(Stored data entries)
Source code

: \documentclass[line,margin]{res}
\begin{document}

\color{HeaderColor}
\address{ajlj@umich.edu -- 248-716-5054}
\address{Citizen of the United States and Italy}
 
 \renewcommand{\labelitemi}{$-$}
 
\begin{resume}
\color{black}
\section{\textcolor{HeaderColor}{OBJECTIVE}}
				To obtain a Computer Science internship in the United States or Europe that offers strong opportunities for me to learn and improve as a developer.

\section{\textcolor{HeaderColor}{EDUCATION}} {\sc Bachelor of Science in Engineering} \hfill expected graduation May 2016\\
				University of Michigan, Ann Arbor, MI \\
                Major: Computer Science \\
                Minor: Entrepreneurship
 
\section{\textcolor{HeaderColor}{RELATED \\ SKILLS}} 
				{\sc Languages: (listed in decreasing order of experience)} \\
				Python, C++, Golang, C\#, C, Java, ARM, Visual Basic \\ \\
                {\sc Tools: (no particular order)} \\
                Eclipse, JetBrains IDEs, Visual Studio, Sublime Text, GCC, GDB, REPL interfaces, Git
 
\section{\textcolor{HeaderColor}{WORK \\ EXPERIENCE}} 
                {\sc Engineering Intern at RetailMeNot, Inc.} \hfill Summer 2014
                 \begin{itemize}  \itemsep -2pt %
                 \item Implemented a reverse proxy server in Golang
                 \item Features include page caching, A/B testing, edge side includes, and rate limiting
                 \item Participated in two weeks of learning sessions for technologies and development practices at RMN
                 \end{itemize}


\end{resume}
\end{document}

TASK »
An exact repetition of the data above is all that is needed.

ANSWER TO THE PROBLEM »
Source code

: \documentclass[line,margin]{res}
\begin{document}

\color{HeaderColor}
\address{ajlj@umich.edu -- 248-716-5054}
\address{Citizen of the United States and Italy}
 
 \renewcommand{\labelitemi}{$-$}
 
\begin{resume}
\color{black}
\section{\textcolor{HeaderColor}{OBJECTIVE}}
				To obtain a Computer Science internship in the United States or Europe that offers strong opportunities for me to learn and improve as a developer.

\section{\textcolor{HeaderColor}{EDUCATION}} {\sc Bachelor of Science in Engineering} \hfill expected graduation May 2016\\
				University of Michigan, Ann Arbor, MI \\
                Major: Computer Science \\
                Minor: Entrepreneurship
 
\section{\textcolor{HeaderColor}{RELATED \\ SKILLS}} 
				{\sc Languages: (listed in decreasing order of experience)} \\
				Python, C++, Golang, C\#, C, Java, ARM, Visual Basic \\ \\
                {\sc Tools: (no particular order)} \\
                Eclipse, JetBrains IDEs, Visual Studio, Sublime Text, GCC, GDB, REPL interfaces, Git
 
\section{\textcolor{HeaderColor}{WORK \\ EXPERIENCE}} 
                {\sc Engineering Intern at RetailMeNot, Inc.} \hfill Summer 2014
                 \begin{itemize}  \itemsep -2pt %
                 \item Implemented a reverse proxy server in Golang
                 \item Features include page caching, A/B testing, edge side includes, and rate limiting
                 \item Participated in two weeks of learning sessions for technologies and development practices at RMN
                 \end{itemize}


\end{resume}
\end{document}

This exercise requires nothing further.